AI Engine

The AI Engine is a unified Zustand store that manages all aspects of the AI-powered conversational experience. It combines multiple specialized slices to handle chat interactions, audio processing, 3D scene management, and speech recognition.

The main idea is to provide a single source of truth for the application's state, allowing different components to easily access and modify the state as needed.

You can create multiple scenarios or templates by reusing the same AI Engine store, making it easy to maintain and extend.

Architecture Overview

The AI Engine is built using a modular slice architecture, combining four key components:

Chat Slice: Manages conversation state and message handling
Audio Slice: Handles text-to-speech, audio playback, and lip-sync
Scene Slice: Controls 3D avatar animations and camera positioning
Speech Recognition Slice: Manages voice input capabilities

/src
├── /store
│   ├── /aiEngine.js               # Main Zustand store combining all slices
│   ├── /audioSlice.js             # Manages audio playback and processing
│   ├── /chatSlice.js              # Manages chat messages and state
│   ├── /sceneSlice.js             # Manages 3D scene and avatar state
│   ├── /speechRecognitionSlice.js # Manages speech recognition state

Core Components

Store Structure (`aiEngine.js`)

The main store combines all slices into a single unified interface:

const aiEngine = create((set, get) => ({
  ...chatSlice(set, get),
  ...audioSlice(set, get),
  ...sceneSlice(set, get),
  ...speechRecognitionSlice(set, get),
}));

Initialization automatically sets up:

Audio player with lip-sync capabilities
Speech recognition (if available in browser)

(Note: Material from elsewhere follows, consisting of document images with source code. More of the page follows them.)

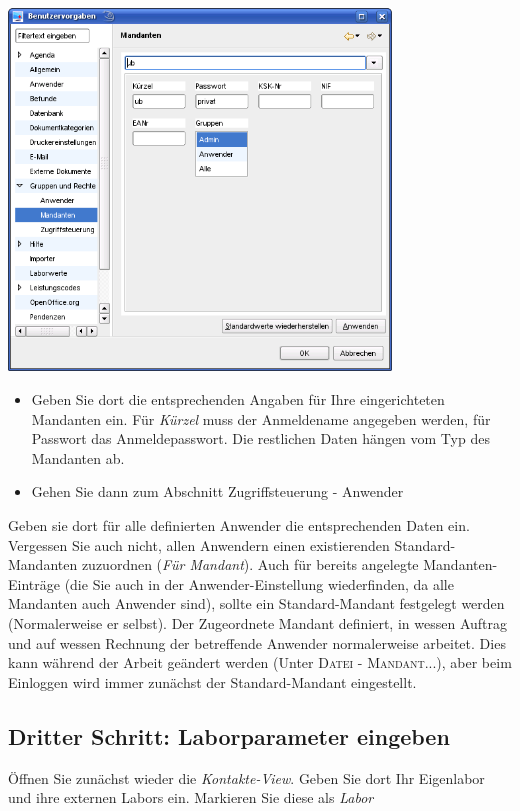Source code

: \includegraphics[width=4in]{images/grundkonfmand.png}
\begin{itemize}
 \item Geben Sie dort die entsprechenden Angaben für Ihre eingerichteten Mandanten ein. Für \textit{Kürzel} muss der Anmeldename angegeben werden, für Passwort das Anmeldepasswort. Die restlichen Daten hängen vom Typ des Mandanten ab.
 \item Gehen Sie dann zum Abschnitt Zugriffsteuerung - Anwender
\end{itemize}

Geben sie dort für alle definierten Anwender die entsprechenden Daten ein. Vergessen Sie auch nicht, allen Anwendern einen existierenden Standard-Mandanten zuzuordnen (\textit{Für Mandant}). Auch für bereits angelegte Mandanten-Einträge (die Sie auch in der Anwender-Einstellung wiederfinden, da alle Mandanten auch Anwender sind), sollte ein Standard-Mandant festgelegt werden (Normalerweise er selbst). Der Zugeordnete Mandant definiert, in wessen Auftrag und auf wessen Rechnung der betreffende Anwender normalerweise arbeitet. Dies kann während der Arbeit geändert werden (Unter \textsc{Datei - Mandant}...), aber beim Einloggen wird immer zunächst der Standard-Mandant eingestellt.

\subsection{Dritter Schritt: Laborparameter eingeben}
Öffnen Sie zunächst wieder die \textit{Kontakte-View}. Geben Sie dort Ihr Eigenlabor und ihre externen Labors ein. 
Markieren Sie diese als \textit{Labor}

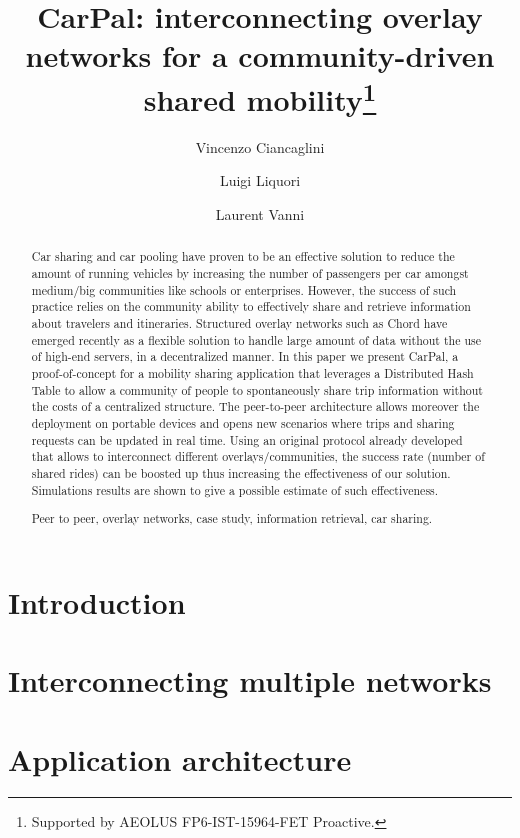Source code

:\documentclass{llncs}
\title{CarPal: interconnecting overlay networks for a community-driven
  shared mobility\thanks{Supported by AEOLUS FP6-IST-15964-FET
    Proactive.}}
\author{Vincenzo Ciancaglini \and Luigi Liquori \and Laurent Vanni}
\institute{INRIA Sophia Antipolis M\'editerran\'ee, France\\
  Email: {\tt firstName.lastName@sophia.inria.fr} }
\begin{document}
  
\maketitle
  
\begin{abstract} 
  Car sharing and car pooling have proven to be an effective solution
  to reduce the amount of running vehicles by increasing the number of
  passengers per car amongst medium/big communities like schools or
  enterprises.  However, the success of such practice relies on the
  community ability to effectively share and retrieve
  information about travelers and itineraries.  Structured overlay
  networks such as Chord have emerged recently as a flexible solution
  to handle large amount of data without the use of high-end servers,
  in a decentralized manner.  In this paper we present CarPal, a
  proof-of-concept for a mobility sharing application that leverages a
  Distributed Hash Table to allow a community of people to
  spontaneously share trip information without the costs of a
  centralized structure.  The peer-to-peer architecture allows
  moreover the deployment on portable devices and opens new scenarios
  where trips and sharing requests can be updated in real time.  Using
  an original protocol already developed that allows to
  interconnect different overlays/communities, the success rate
  (number of shared rides) can be boosted up thus increasing the
  effectiveness of our solution. Simulations results are shown to give
  a possible estimate of such effectiveness.
 
   Peer to peer, overlay networks, case
  study, information retrieval, car sharing.
\end{abstract}





\section{Introduction\label{sec:introduction}}



\section{Interconnecting multiple networks\label{sec:link}}



\section{Application architecture \label{sec:architecture}}
\end{document}
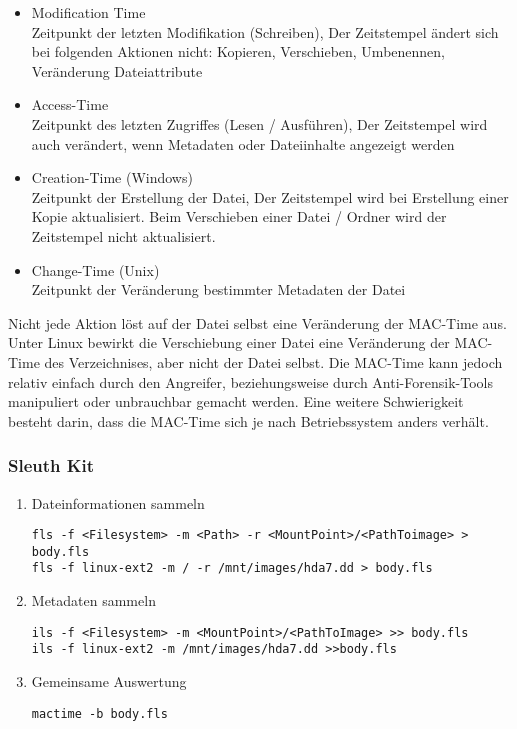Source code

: \begin{itemize}
\item Modification Time\\
Zeitpunkt der letzten Modifikation (Schreiben), Der Zeitstempel ändert sich bei folgenden Aktionen nicht: Kopieren, Verschieben, Umbenennen, Veränderung Dateiattribute
\item Access-Time\\
Zeitpunkt des letzten Zugriffes (Lesen / Ausführen), Der Zeitstempel wird auch verändert, wenn Metadaten oder Dateiinhalte angezeigt werden
\item Creation-Time (Windows)\\
Zeitpunkt der Erstellung der Datei, Der Zeitstempel wird bei Erstellung einer Kopie aktualisiert. Beim Verschieben einer Datei / Ordner wird der Zeitstempel nicht aktualisiert.
\item Change-Time (Unix)\\
Zeitpunkt der Veränderung bestimmter Metadaten der Datei
\end{itemize}

Nicht jede Aktion löst auf der Datei selbst eine Veränderung der MAC-Time aus. Unter Linux bewirkt die Verschiebung einer Datei eine Veränderung der MAC-Time des Verzeichnises, aber nicht der Datei selbst. Die MAC-Time kann jedoch relativ einfach durch den Angreifer, beziehungsweise durch Anti-Forensik-Tools manipuliert oder unbrauchbar gemacht werden. Eine weitere Schwierigkeit besteht darin, dass die MAC-Time sich je nach Betriebssystem anders verhält.


\subsubsection{Sleuth Kit}
\begin{enumerate}
\item Dateinformationen sammeln
\begin{lstlisting}
fls -f <Filesystem> -m <Path> -r <MountPoint>/<PathToimage> > body.fls
fls -f linux-ext2 -m / -r /mnt/images/hda7.dd > body.fls
\end{lstlisting}

\item Metadaten sammeln
\begin{lstlisting}
ils -f <Filesystem> -m <MountPoint>/<PathToImage> >> body.fls
ils -f linux-ext2 -m /mnt/images/hda7.dd >>body.fls
\end{lstlisting}

\item Gemeinsame Auswertung
\begin{lstlisting}
mactime -b body.fls
\end{lstlisting}
\end{enumerate}



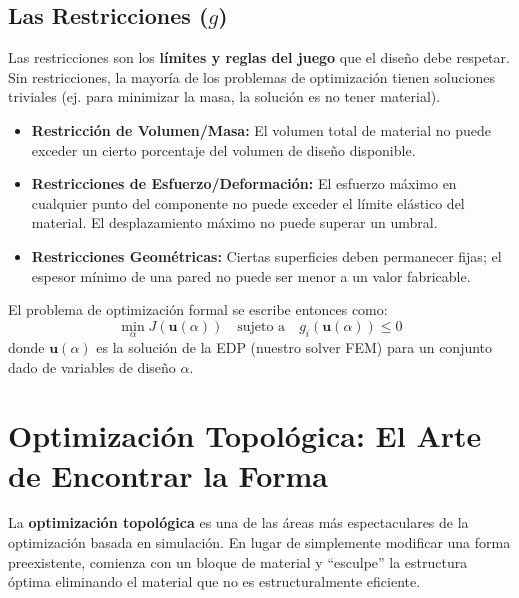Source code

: \subsection{Las Restricciones (\(g\))}
Las restricciones son los \textbf{límites y reglas del juego} que el diseño debe respetar. Sin restricciones, la mayoría de los problemas de optimización tienen soluciones triviales (ej. para minimizar la masa, la solución es no tener material).
\begin{itemize}
    \item \textbf{Restricción de Volumen/Masa:} El volumen total de material no puede exceder un cierto porcentaje del volumen de diseño disponible.
    \item \textbf{Restricciones de Esfuerzo/Deformación:} El esfuerzo máximo en cualquier punto del componente no puede exceder el límite elástico del material. El desplazamiento máximo no puede superar un umbral.
    \item \textbf{Restricciones Geométricas:} Ciertas superficies deben permanecer fijas; el espesor mínimo de una pared no puede ser menor a un valor fabricable.
\end{itemize}

El problema de optimización formal se escribe entonces como:
\begin{equation}
    \min_{\alpha} J(\bm{u}(\alpha)) \quad \text{sujeto a} \quad g_i(\bm{u}(\alpha)) \le 0
\end{equation}
donde \(\bm{u}(\alpha)\) es la solución de la EDP (nuestro solver FEM) para un conjunto dado de variables de diseño \(\alpha\).

\section{Optimización Topológica: El Arte de Encontrar la Forma}
\label{sec:topo-opt}
La \textbf{optimización topológica} es una de las áreas más espectaculares de la optimización basada en simulación. En lugar de simplemente modificar una forma preexistente, comienza con un bloque de material y ``esculpe'' la estructura óptima eliminando el material que no es estructuralmente eficiente.


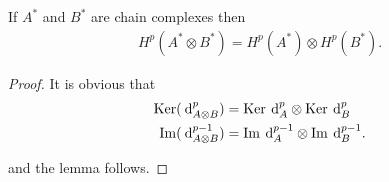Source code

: \begin{lemma}\label{lemma:4-13}
  If $A^*$ and $B^*$ are chain complexes then 
  \begin{align*}
    H^p(A^*\otimes B^*) = H^p(A^*)\otimes H^p(B^*).
  \end{align*}
\end{lemma}

\begin{proof}
  It is obvious that 
  \begin{align*}
    \ker(\dd^p_{A\otimes B}) & = \ker\dd^p_A\otimes \ker\dd^p_B \\
    \im(\dd^{p-1}_{A\otimes B}) & = \im\dd^{p-1}_A\otimes \im\dd^{p-1}_B.
  \end{align*}

  and the lemma follows.
\end{proof}















































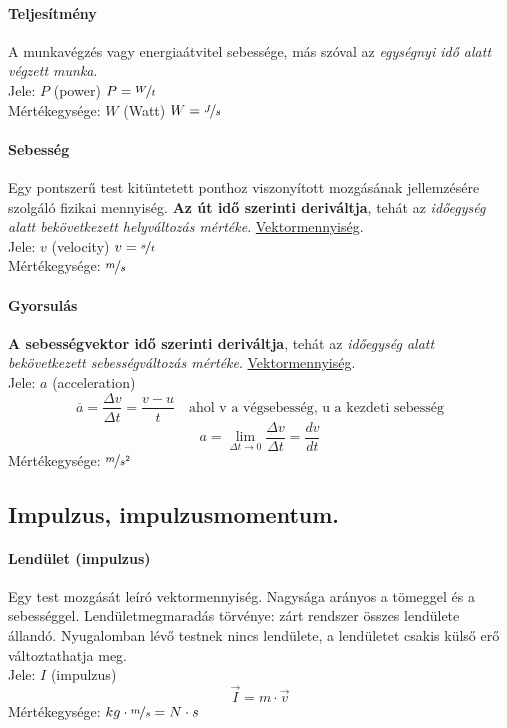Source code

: \paragraph{Teljesítmény}
A munkavégzés vagy energiaátvitel sebessége, más szóval az \emph{egységnyi idő alatt végzett munka}.\\
Jele: $P$ (power) \quad $P = \nicefrac{W}{t}$\\
Mértékegysége: $W$ (Watt) \quad $W = \nicefrac{J}{s}$

\paragraph{Sebesség}
Egy pontszerű test kitüntetett ponthoz viszonyított mozgásának jellemzésére szolgáló fizikai mennyiség. \textbf{Az út idő szerinti deriváltja}, tehát az \emph{időegység alatt bekövetkezett helyváltozás mértéke}. \underline{Vektormennyiség}.\\
Jele: $v$ (velocity) \quad $v = \nicefrac{s}{t}$\\
Mértékegysége: $\nicefrac{m}{s}$

\paragraph{Gyorsulás}
\textbf{A sebességvektor idő szerinti deriváltja}, tehát az \emph{időegység alatt bekövetkezett sebességváltozás mértéke}. \underline{Vektormennyiség}.\\
Jele: $a$ (acceleration) 
$$\overline{a}=\frac{\Delta v}{\Delta t} = \frac{v-u}{t}\quad \text{ahol v a végsebesség, u a kezdeti sebesség}$$
$$a=\lim\limits_{\Delta t \to 0} \frac{\Delta v}{\Delta t} = \frac{dv}{dt}$$
Mértékegysége: $\nicefrac{m}{s^2}$

\subsection{Impulzus, impulzusmomentum.}
\paragraph{Lendület (impulzus)}
Egy test mozgását leíró vektormennyiség. Nagysága arányos a tömeggel és a sebességgel. Lendületmegmaradás törvénye: zárt rendszer összes lendülete állandó. Nyugalomban lévő testnek nincs lendülete, a lendületet csakis külső erő változtathatja meg.\\
Jele: $I$ (impulzus)	$$\vec{I}=m\cdot \vec{v}$$
Mértékegysége: $kg\cdot \nicefrac{m}{s} = N \cdot s$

This approach allows you to add new features or slices easily in the future.

Chat Slice (`chatSlice.js`)

Manages the conversational flow between user and AI assistant.

Key State Properties

status: Current chat status (IDLE, LOADING, ERROR, ERROR_RATE_LIMITER)
messages: Array of conversation messages
sessionId: Unique session identifier
mode: Chat mode configuration
scenario: Current conversation scenario

Core Methods

sendMessage(message)

Sends user message to the AI backend
Updates chat status and message history
Triggers avatar state machine updates
Handles API responses and error states
Automatically queues assistant responses for audio playback

addManualMessage(message)

Adds a message directly without API call
Useful for system messages or pre-scripted content
Automatically queues for audio processing

handleRateLimitError()

Displays rate limiting error to user
Updates chat status appropriately

Audio Slice (`audioSlice.js`)

Manages all audio-related functionality including text-to-speech and playback synchronization.

Key State Properties

audioPlayer: HTML Audio element instance
lipsyncManager: Wawa-lipsync integration for mouth animations
queue: Messages pending audio playback
audioCache: URL cache for generated audio
currentMessageId: ID of currently playing message
audioPlayerStatus: 'idle' or 'busy' state indicator

Core Methods

setupAudioPlayer()

Initializes HTML5 Audio element
Configures lip-sync manager
Sets up audio event handlers
Starts animation frame loop for audio analysis

fetchAudio(message)

Converts message text to speech via TTS API
Caches audio URLs for reuse
Handles rate limiting and errors
Supports direct audio URLs if provided

checkPlayback()

Manages audio queue processing
Ensures sequential playback
Updates message audio status
Triggers avatar FSM updates

playMessage(message)

Plays specific message audio
Handles pause/resume logic
Manages queue priorities

Scene Slice (`sceneSlice.js`)

Controls 3D avatar visualization and scene management.

Key State Properties

avatarAnimation: Current animation state (IDLE, THINKING, TALKING)
avatarMood: Emotional expression (NEUTRAL, HAPPY, SAD, etc.)
cameraPosition: Camera zoom level
avatarLookAtCamera: Head tracking toggle
avatarHeadWander: Head movement toggle
sceneMode: Scene rendering mode
loading: Scene loading state

Core Methods

avatarFSM()

Finite State Machine for avatar behavior
Synchronizes avatar state with:
- Currently playing audio
- Chat loading status
- Queue status
Manages camera transitions
Sets appropriate animations and moods

Scene State Transitions

Playing audio → Talking animation + Zoom in
Loading response → Thinking animation + Confused mood
Idle → Default animation + Neutral mood

Speech Recognition Slice (`speechRecognitionSlice.js`)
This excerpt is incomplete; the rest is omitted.